2)Be true to yourself. If you are most happy being a free spirit with the occasional interaction with others, be that person. There may come a time when you have satisfied that need to be "independent" (or not) and now is the time of life to embrace that opportunity. Be honest with those you encounter about their expectations and don't be too quick to give your heart or your body. Leave 'em wanting more.

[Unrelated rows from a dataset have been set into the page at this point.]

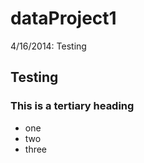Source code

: dataProject1
============
4/16/2014: Testing

## Testing

### This is a tertiary heading

* one
* two
* three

Good luck. You will be glad you had this time in your life. It is a time to be a little selfish and grow. Somewhere down the road you may want different things.

iVillage Member
Registered: 02-15-2008
Tue, 05-17-2011 - 12:17am

IMO there is nothing wrong with either of you.

iVillage Member
Registered: 12-22-2007
Tue, 05-17-2011 - 3:49am

lapritchardmn, you've got some great advice so far.

iVillage Member
Registered: 05-18-2009
Tue, 05-17-2011 - 10:46am

I have some experience with deaf culture, as I went to a university with a very high deaf population and was fortunate enough to learn some very basic ASL and make some deaf friends. You are absolutely right when you say that people immersed in deaf culture are very affectionate, close-talkers, use a lot of physical touch, and communicate CONSTANTLY.

iVillage Member
Registered: 11-28-1999
Tue, 05-17-2011 - 12:11pm

I think there is a big diff. between age 22 & age 30--I have a 22 yr old DD-she just graduated from college, hasn't gotten a real job yet & is just starting to be independent.

Community Leader
Registered: 05-14-2001
Wed, 05-18-2011 - 3:06am

Welcome back Laprichardnm ~

I agree most with Blue, Crab and Geo.